5. Rheumatoid nodules
- Not common in patients under 30
- Can show peripheral nodules but doesn’t fit the clinical picture.
CT scan findings
A subsequent CT scan clarified the findings:
- Peripheral, discrete nodules with cavitation.
- Wedge-shaped areas showing a reverse halo sign (atoll sign), where consolidation surrounds ground-glass opacity.
- A new pleural effusion was noted on the left side.
The reverse halo sign is seen in various conditions but is commonly associated with lung infarction, as seen in septic emboli.
At this stage, septic emboli became the leading differential diagnosis. However, identifying the source of infection was critical to confirm and guide treatment.
There is a wedge shaped region of consolidation and groundglass opacity on the right and a pleural effusion on the left.
Finding the source
Septic emboli originate from infections that spread via the bloodstream. Common sources include:
1. Endocarditis
In particular right-sided endocarditis linked to intravenous drug use. Check for heart murmurs and/or perform an echocardiogram.
2. Thrombophlebitis
Consider indwelling catheters, soft tissue infections and intravenous drug use – examine the groin both physically and on CT.
3. Head and neck infections
Conditions like tonsillitis or pharyngitis can spread to the bloodstream.
In this case, the patient reported a sore throat one week prior to becoming acutely ill. An ultrasound of the internal jugular vein was performed, revealing a large clot, confirming Lemierre Syndrome.
There is thrombus within the internal jugular vein.
Lemierre syndrome
Lemierre syndrome is a condition where an infection (commonly bacterial) in the head or neck, such as pharyngitis or tonsillitis, causes thrombophlebitis of the internal jugular vein. Fusobacterium necrophorum (a Gram negative bacillus) is responsible for the majority of infections.
This can result in septicaemia and septic emboli within the lungs and large joints, and can result in in high mortality if untreated. Treatment strategy usually involves intravenous antibiotics and anticoagulation.
Outcome
The patient’s left pleural effusion was tapped and confirmed to be an empyema, a known complication of septic emboli. Radiologists inserted a chest drain to manage this.
After several weeks of treatment, including chest drains, the patient improved. A follow-up chest X-ray showed almost complete resolution of the lung opacities and pleural effusions.
Interestingly, this patient’s initial presentation included abdominal pain and diarrheoa.

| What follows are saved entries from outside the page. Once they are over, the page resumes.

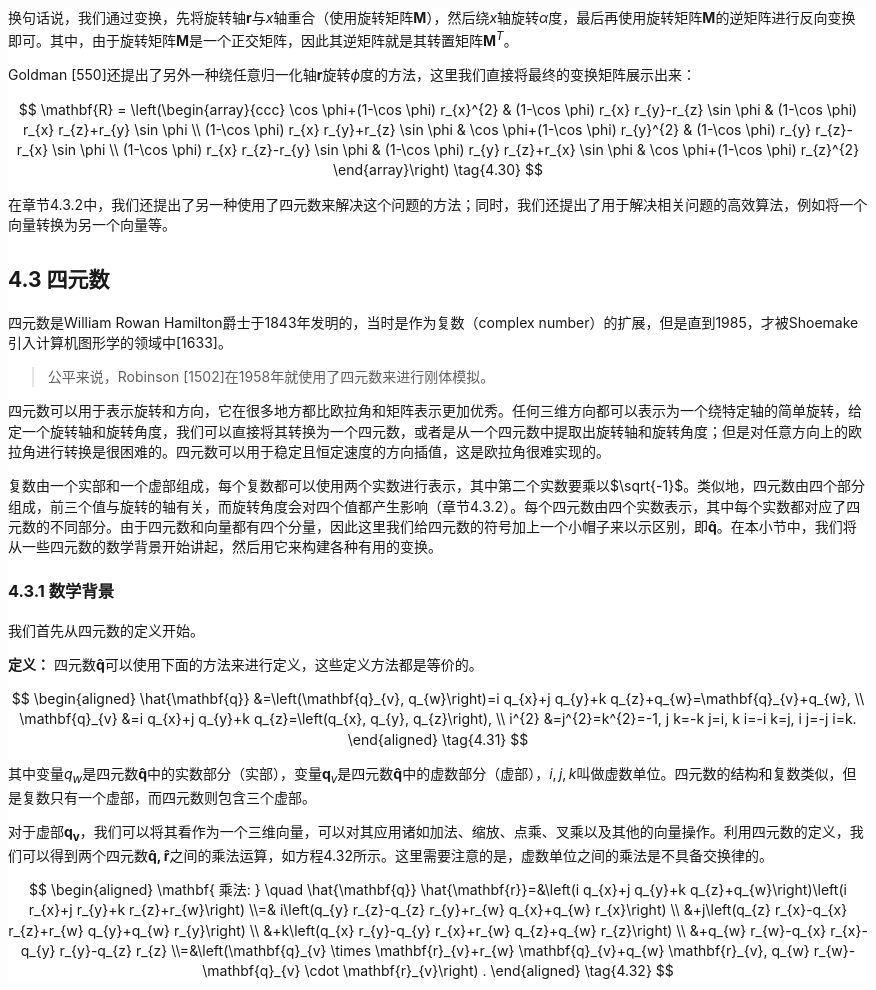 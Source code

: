 换句话说，我们通过变换，先将旋转轴$\mathbf{r}$与$x$轴重合（使用旋转矩阵$\mathbf{M}$），然后绕$x$轴旋转$\alpha$度，最后再使用旋转矩阵$\mathbf{M}$的逆矩阵进行反向变换即可。其中，由于旋转矩阵$\mathbf{M}$是一个正交矩阵，因此其逆矩阵就是其转置矩阵$\mathbf{M}^{T}$。

Goldman \[550]还提出了另外一种绕任意归一化轴$\mathbf{r}$旋转$\phi$度的方法，这里我们直接将最终的变换矩阵展示出来：

$$
\mathbf{R} = \left(\begin{array}{ccc}
\cos \phi+(1-\cos \phi) r_{x}^{2} & (1-\cos \phi) r_{x} r_{y}-r_{z} \sin \phi & (1-\cos \phi) r_{x} r_{z}+r_{y} \sin \phi \\ 
(1-\cos \phi) r_{x} r_{y}+r_{z} \sin \phi & \cos \phi+(1-\cos \phi) r_{y}^{2} & (1-\cos \phi) r_{y} r_{z}-r_{x} \sin \phi \\ 
(1-\cos \phi) r_{x} r_{z}-r_{y} \sin \phi & (1-\cos \phi) r_{y} r_{z}+r_{x} \sin \phi & \cos \phi+(1-\cos \phi) r_{z}^{2}
\end{array}\right)
\tag{4.30} 
$$

在章节4.3.2中，我们还提出了另一种使用了四元数来解决这个问题的方法；同时，我们还提出了用于解决相关问题的高效算法，例如将一个向量转换为另一个向量等。

## 4.3 四元数

四元数是William Rowan Hamilton爵士于1843年发明的，当时是作为复数（complex number）的扩展，但是直到1985，才被Shoemake引入计算机图形学的领域中\[1633]。

> 公平来说，Robinson \[1502]在1958年就使用了四元数来进行刚体模拟。

四元数可以用于表示旋转和方向，它在很多地方都比欧拉角和矩阵表示更加优秀。任何三维方向都可以表示为一个绕特定轴的简单旋转，给定一个旋转轴和旋转角度，我们可以直接将其转换为一个四元数，或者是从一个四元数中提取出旋转轴和旋转角度；但是对任意方向上的欧拉角进行转换是很困难的。四元数可以用于稳定且恒定速度的方向插值，这是欧拉角很难实现的。

复数由一个实部和一个虚部组成，每个复数都可以使用两个实数进行表示，其中第二个实数要乘以$\sqrt{-1}$。类似地，四元数由四个部分组成，前三个值与旋转的轴有关，而旋转角度会对四个值都产生影响（章节4.3.2）。每个四元数由四个实数表示，其中每个实数都对应了四元数的不同部分。由于四元数和向量都有四个分量，因此这里我们给四元数的符号加上一个小帽子来以示区别，即$\mathbf{\hat{q}}$。在本小节中，我们将从一些四元数的数学背景开始讲起，然后用它来构建各种有用的变换。

### 4.3.1 数学背景

我们首先从四元数的定义开始。

**定义：** 四元数$\mathbf{\hat{q}}$可以使用下面的方法来进行定义，这些定义方法都是等价的。

$$
\begin{aligned} 
\hat{\mathbf{q}} &=\left(\mathbf{q}_{v}, q_{w}\right)=i q_{x}+j q_{y}+k q_{z}+q_{w}=\mathbf{q}_{v}+q_{w},
\\ \mathbf{q}_{v} &=i q_{x}+j q_{y}+k q_{z}=\left(q_{x}, q_{y}, q_{z}\right),
\\ i^{2} &=j^{2}=k^{2}=-1, j k=-k j=i, k i=-i k=j, i j=-j i=k.
\end{aligned} 
\tag{4.31} 
$$

其中变量$q_w$是四元数$\mathbf{\hat{q}}$中的实数部分（实部），变量$\mathbf{q}_v$是四元数$\mathbf{\hat{q}}$中的虚数部分（虚部），$i,j,k$叫做虚数单位。四元数的结构和复数类似，但是复数只有一个虚部，而四元数则包含三个虚部。

对于虚部$\mathbf{q_v}$，我们可以将其看作为一个三维向量，可以对其应用诸如加法、缩放、点乘、叉乘以及其他的向量操作。利用四元数的定义，我们可以得到两个四元数$\mathbf{\hat{q},\hat{r}}$之间的乘法运算，如方程4.32所示。这里需要注意的是，虚数单位之间的乘法是不具备交换律的。

$$
\begin{aligned}  \mathbf{ 乘法: } \quad \hat{\mathbf{q}} \hat{\mathbf{r}}=&\left(i q_{x}+j q_{y}+k q_{z}+q_{w}\right)\left(i r_{x}+j r_{y}+k r_{z}+r_{w}\right) \\=& i\left(q_{y} r_{z}-q_{z} r_{y}+r_{w} q_{x}+q_{w} r_{x}\right) \\ &+j\left(q_{z} r_{x}-q_{x} r_{z}+r_{w} q_{y}+q_{w} r_{y}\right) \\ &+k\left(q_{x} r_{y}-q_{y} r_{x}+r_{w} q_{z}+q_{w} r_{z}\right) \\ &+q_{w} r_{w}-q_{x} r_{x}-q_{y} r_{y}-q_{z} r_{z} \\=&\left(\mathbf{q}_{v} \times \mathbf{r}_{v}+r_{w} \mathbf{q}_{v}+q_{w} \mathbf{r}_{v}, q_{w} r_{w}-\mathbf{q}_{v} \cdot \mathbf{r}_{v}\right) . \end{aligned}
\tag{4.32} 
$$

While unusual, a small subset of septic emboli cases can present with gastrointestinal symptoms. An abdominal CT performed at the time of diagnosis showed no abnormalities, emphasising the need to correlate symptoms with systemic infection.
A follow up chest X-Ray shows almost complete resolution of the right lung nodules.
KEY POINT
Don’t miss septic emboli!
Peripheral cavitating nodules and wedge shaped opacities should make you think about septic emboli.
Once you see these hunt for a source: consider head and neck infection, endocarditis, soft tissue infections and indwelling devices.